Lightweight python wrapper for AWS utilities. Currently only S3 and EMR can be used through this script. Contains two methods -
- AwsS3Helper : Amazon Simple Storage Service (S3) utility to upload and download files to and from S3, can also be used to list files from a S3 path.

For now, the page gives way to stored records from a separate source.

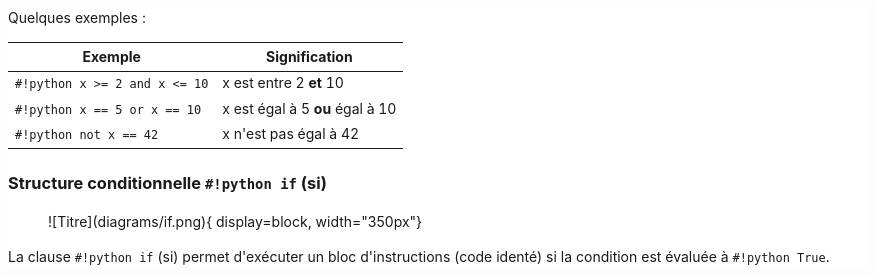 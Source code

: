 Quelques exemples :

| Exemple                       | Signification                   |
| ----------------------------- | ------------------------------- |
| `#!python x >= 2 and x <= 10` | x est entre 2 **et** 10         |
| `#!python x == 5 or x == 10`  | x est égal à 5 **ou** égal à 10 |
| `#!python not x == 42`        | x n'est pas égal à 42           |

### Structure conditionnelle `#!python if` (si)

<figure markdown>
![Titre](diagrams/if.png){ display=block, width="350px"}
</figure>

La clause `#!python if` (si) permet d'exécuter un bloc d'instructions (code identé) si la condition est évaluée à `#!python True`.
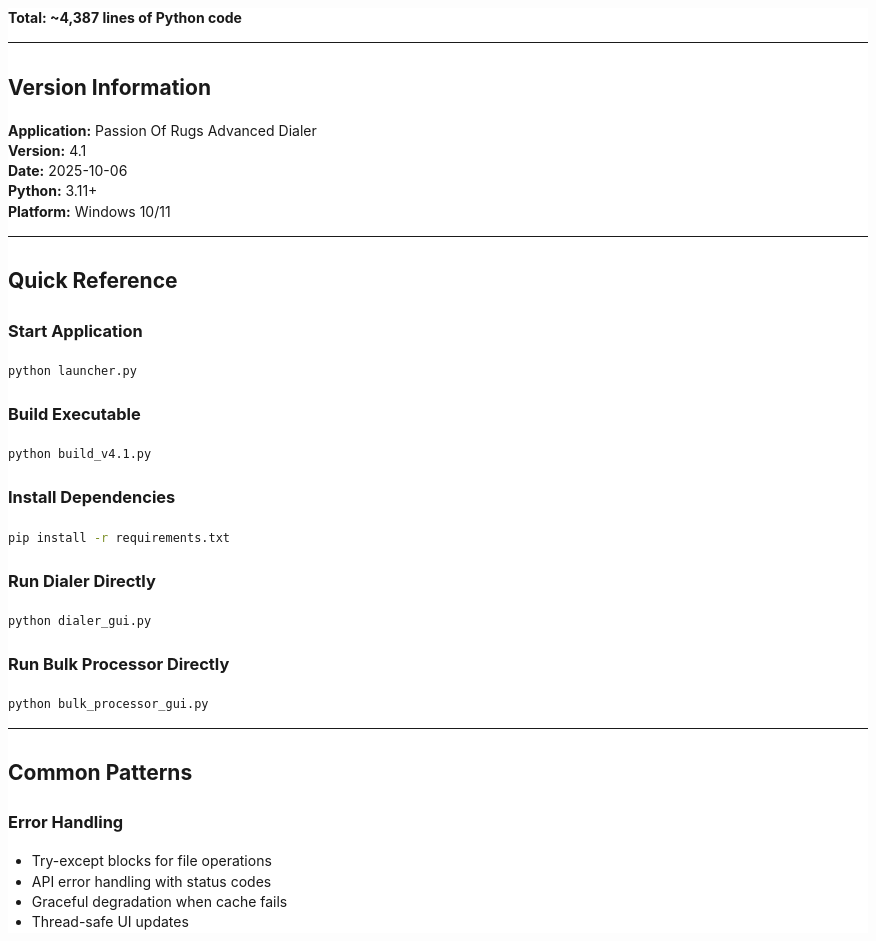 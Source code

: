 **Total: ~4,387 lines of Python code**

---

## Version Information

**Application:** Passion Of Rugs Advanced Dialer  
**Version:** 4.1  
**Date:** 2025-10-06  
**Python:** 3.11+  
**Platform:** Windows 10/11  

---

## Quick Reference

### Start Application
```bash
python launcher.py
```

### Build Executable
```bash
python build_v4.1.py
```

### Install Dependencies
```bash
pip install -r requirements.txt
```

### Run Dialer Directly
```bash
python dialer_gui.py
```

### Run Bulk Processor Directly
```bash
python bulk_processor_gui.py
```

---

## Common Patterns

### Error Handling
- Try-except blocks for file operations
- API error handling with status codes
- Graceful degradation when cache fails
- Thread-safe UI updates
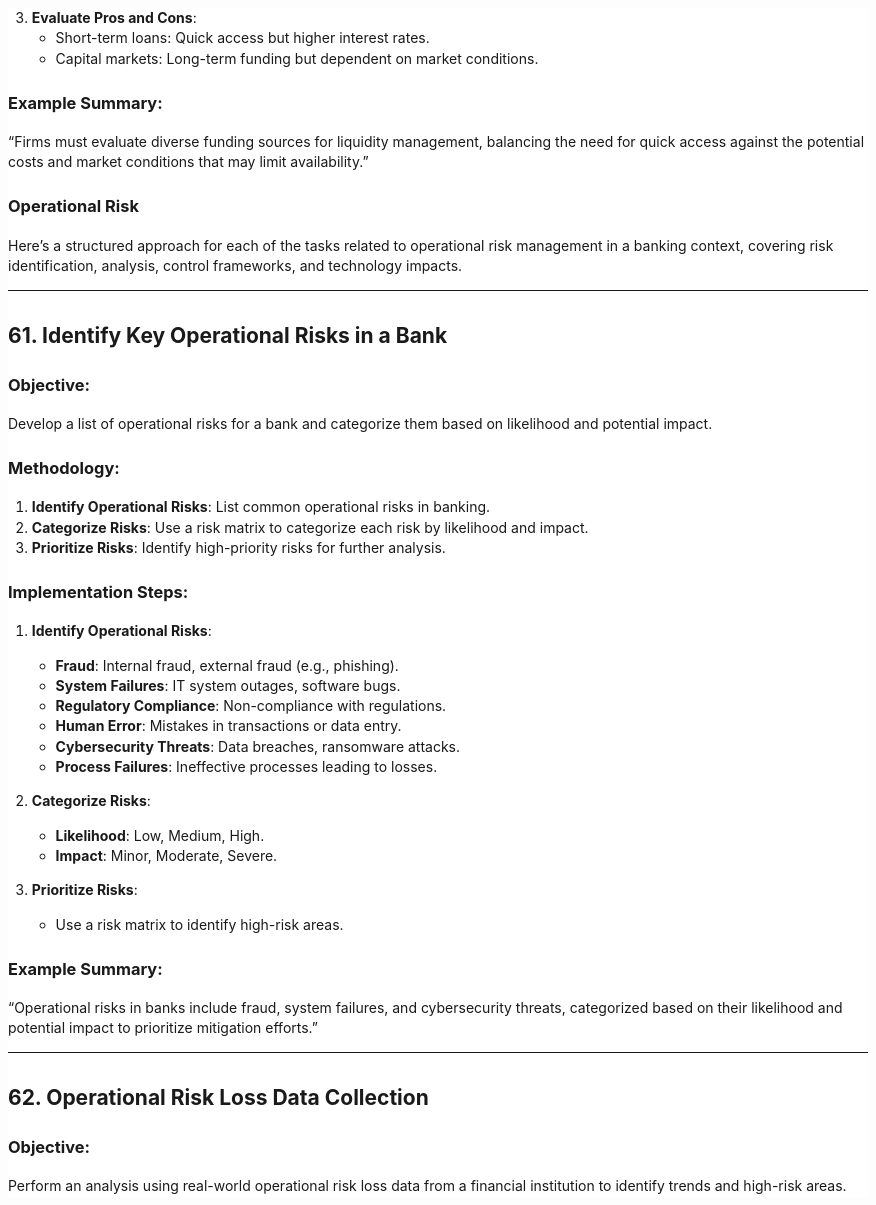 3. **Evaluate Pros and Cons**:
   - Short-term loans: Quick access but higher interest rates.
   - Capital markets: Long-term funding but dependent on market conditions.

### Example Summary:
“Firms must evaluate diverse funding sources for liquidity management, balancing the need for quick access against the potential costs and market conditions that may limit availability.”

### **Operational Risk**

Here’s a structured approach for each of the tasks related to operational risk management in a banking context, covering risk identification, analysis, control frameworks, and technology impacts.

---

## 61. Identify Key Operational Risks in a Bank

### Objective:
Develop a list of operational risks for a bank and categorize them based on likelihood and potential impact.

### Methodology:
1. **Identify Operational Risks**: List common operational risks in banking.
2. **Categorize Risks**: Use a risk matrix to categorize each risk by likelihood and impact.
3. **Prioritize Risks**: Identify high-priority risks for further analysis.

### Implementation Steps:
1. **Identify Operational Risks**:
   - **Fraud**: Internal fraud, external fraud (e.g., phishing).
   - **System Failures**: IT system outages, software bugs.
   - **Regulatory Compliance**: Non-compliance with regulations.
   - **Human Error**: Mistakes in transactions or data entry.
   - **Cybersecurity Threats**: Data breaches, ransomware attacks.
   - **Process Failures**: Ineffective processes leading to losses.

2. **Categorize Risks**:
   - **Likelihood**: Low, Medium, High.
   - **Impact**: Minor, Moderate, Severe.

3. **Prioritize Risks**: 
   - Use a risk matrix to identify high-risk areas.

### Example Summary:
“Operational risks in banks include fraud, system failures, and cybersecurity threats, categorized based on their likelihood and potential impact to prioritize mitigation efforts.”

---

## 62. Operational Risk Loss Data Collection

### Objective:
Perform an analysis using real-world operational risk loss data from a financial institution to identify trends and high-risk areas.
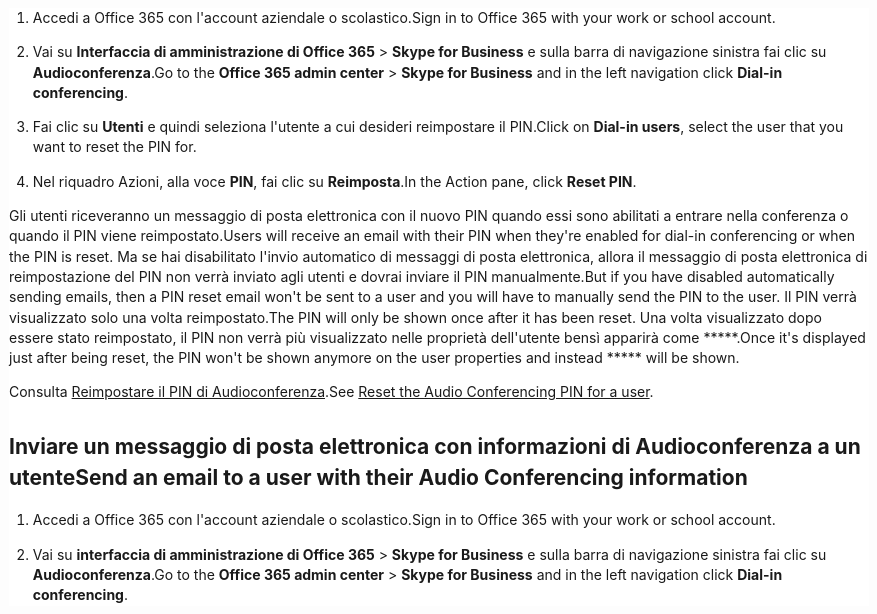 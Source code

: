 
1. <span data-ttu-id="1fdd0-161">Accedi a Office 365 con l'account aziendale o scolastico.</span><span class="sxs-lookup"><span data-stu-id="1fdd0-161">Sign in to Office 365 with your work or school account.</span></span>

2. <span data-ttu-id="1fdd0-162">Vai su **Interfaccia di amministrazione di Office 365** > **Skype for Business** e sulla barra di navigazione sinistra fai clic su **Audioconferenza**.</span><span class="sxs-lookup"><span data-stu-id="1fdd0-162">Go to the **Office 365 admin center** > **Skype for Business** and in the left navigation click **Dial-in conferencing**.</span></span>

3. <span data-ttu-id="1fdd0-163">Fai clic su **Utenti** e quindi seleziona l'utente a cui desideri reimpostare il PIN.</span><span class="sxs-lookup"><span data-stu-id="1fdd0-163">Click on **Dial-in users**, select the user that you want to reset the PIN for.</span></span>

4. <span data-ttu-id="1fdd0-164">Nel riquadro Azioni, alla voce **PIN**, fai clic su **Reimposta**.</span><span class="sxs-lookup"><span data-stu-id="1fdd0-164">In the Action pane, click **Reset PIN**.</span></span>

<span data-ttu-id="1fdd0-165">Gli utenti riceveranno un messaggio di posta elettronica con il nuovo PIN quando essi sono abilitati a entrare nella conferenza o quando il PIN viene reimpostato.</span><span class="sxs-lookup"><span data-stu-id="1fdd0-165">Users will receive an email with their PIN when they're enabled for dial-in conferencing or when the PIN is reset.</span></span> <span data-ttu-id="1fdd0-166">Ma se hai disabilitato l'invio automatico di messaggi di posta elettronica, allora il messaggio di posta elettronica di reimpostazione del PIN non verrà inviato agli utenti e dovrai inviare il PIN manualmente.</span><span class="sxs-lookup"><span data-stu-id="1fdd0-166">But if you have disabled automatically sending emails, then a PIN reset email won't be sent to a user and you will have to manually send the PIN to the user.</span></span> <span data-ttu-id="1fdd0-167">Il PIN verrà visualizzato solo una volta reimpostato.</span><span class="sxs-lookup"><span data-stu-id="1fdd0-167">The PIN will only be shown once after it has been reset.</span></span> <span data-ttu-id="1fdd0-168">Una volta visualizzato dopo essere stato reimpostato, il PIN non verrà più visualizzato nelle proprietà dell'utente bensì apparirà come \*\*\*\*\*.</span><span class="sxs-lookup"><span data-stu-id="1fdd0-168">Once it's displayed just after being reset, the PIN won't be shown anymore on the user properties and instead \*\*\*\*\* will be shown.</span></span>

<span data-ttu-id="1fdd0-169">Consulta [Reimpostare il PIN di Audioconferenza](reset-the-audio-conferencing-pin.md).</span><span class="sxs-lookup"><span data-stu-id="1fdd0-169">See [Reset the Audio Conferencing PIN for a user](reset-the-audio-conferencing-pin.md).</span></span>

## <a name="send-an-email-with-audio-conferencing-information-to-a-user"></a><span data-ttu-id="1fdd0-170">Inviare un messaggio di posta elettronica con informazioni di Audioconferenza a un utente</span><span class="sxs-lookup"><span data-stu-id="1fdd0-170">Send an email to a user with their Audio Conferencing information</span></span>

1. <span data-ttu-id="1fdd0-171">Accedi a Office 365 con l'account aziendale o scolastico.</span><span class="sxs-lookup"><span data-stu-id="1fdd0-171">Sign in to Office 365 with your work or school account.</span></span>

2. <span data-ttu-id="1fdd0-172">Vai su **interfaccia di amministrazione di Office 365** > **Skype for Business** e sulla barra di navigazione sinistra fai clic su **Audioconferenza**.</span><span class="sxs-lookup"><span data-stu-id="1fdd0-172">Go to the **Office 365 admin center** > **Skype for Business** and in the left navigation click **Dial-in conferencing**.</span></span>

- AwsEmrHelper : Amazon Elastic Map Reduce (EMR) utility to create clusters, add job steps and run Map Reduce job flows programatically. This is only the wrapper to deploy MR jobs. To see, how to write a MR job in python, click here
Both the methods require boto3
to execute. To download boto3:
$ pip install boto3
To instantiate this method, pass the access key and secret key provided by the AWS account to the method as parameters. Also, providing the region name is optional, by default it is set to 'ap-southeast-1'. The below snippet shows how to create an instance of AwsS3Helper.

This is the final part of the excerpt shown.